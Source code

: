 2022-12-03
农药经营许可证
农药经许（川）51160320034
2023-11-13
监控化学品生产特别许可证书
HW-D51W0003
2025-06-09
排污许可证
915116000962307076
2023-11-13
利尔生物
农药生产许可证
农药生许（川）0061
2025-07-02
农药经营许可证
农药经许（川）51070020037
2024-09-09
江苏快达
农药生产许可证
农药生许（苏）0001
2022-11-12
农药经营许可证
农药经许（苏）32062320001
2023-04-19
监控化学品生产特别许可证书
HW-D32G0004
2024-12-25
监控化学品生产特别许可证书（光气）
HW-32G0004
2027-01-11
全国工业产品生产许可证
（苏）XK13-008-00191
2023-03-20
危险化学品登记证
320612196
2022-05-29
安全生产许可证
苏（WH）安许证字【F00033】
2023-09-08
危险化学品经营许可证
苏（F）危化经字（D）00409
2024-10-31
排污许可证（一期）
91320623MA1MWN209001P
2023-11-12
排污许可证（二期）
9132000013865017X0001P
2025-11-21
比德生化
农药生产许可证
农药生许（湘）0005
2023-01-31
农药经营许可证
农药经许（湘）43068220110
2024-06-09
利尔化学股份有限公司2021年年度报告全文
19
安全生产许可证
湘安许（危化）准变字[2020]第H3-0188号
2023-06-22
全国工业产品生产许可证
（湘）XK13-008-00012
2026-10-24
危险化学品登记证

※

What this task involves: Every record must appear in the answer exactly as it does above.

Output below:
Source code

: 2022-12-03
农药经营许可证
农药经许（川）51160320034
2023-11-13
监控化学品生产特别许可证书
HW-D51W0003
2025-06-09
排污许可证
915116000962307076
2023-11-13
利尔生物
农药生产许可证
农药生许（川）0061
2025-07-02
农药经营许可证
农药经许（川）51070020037
2024-09-09
江苏快达
农药生产许可证
农药生许（苏）0001
2022-11-12
农药经营许可证
农药经许（苏）32062320001
2023-04-19
监控化学品生产特别许可证书
HW-D32G0004
2024-12-25
监控化学品生产特别许可证书（光气）
HW-32G0004
2027-01-11
全国工业产品生产许可证
（苏）XK13-008-00191
2023-03-20
危险化学品登记证
320612196
2022-05-29
安全生产许可证
苏（WH）安许证字【F00033】
2023-09-08
危险化学品经营许可证
苏（F）危化经字（D）00409
2024-10-31
排污许可证（一期）
91320623MA1MWN209001P
2023-11-12
排污许可证（二期）
9132000013865017X0001P
2025-11-21
比德生化
农药生产许可证
农药生许（湘）0005
2023-01-31
农药经营许可证
农药经许（湘）43068220110
2024-06-09
利尔化学股份有限公司2021年年度报告全文
19
安全生产许可证
湘安许（危化）准变字[2020]第H3-0188号
2023-06-22
全国工业产品生产许可证
（湘）XK13-008-00012
2026-10-24
危险化学品登记证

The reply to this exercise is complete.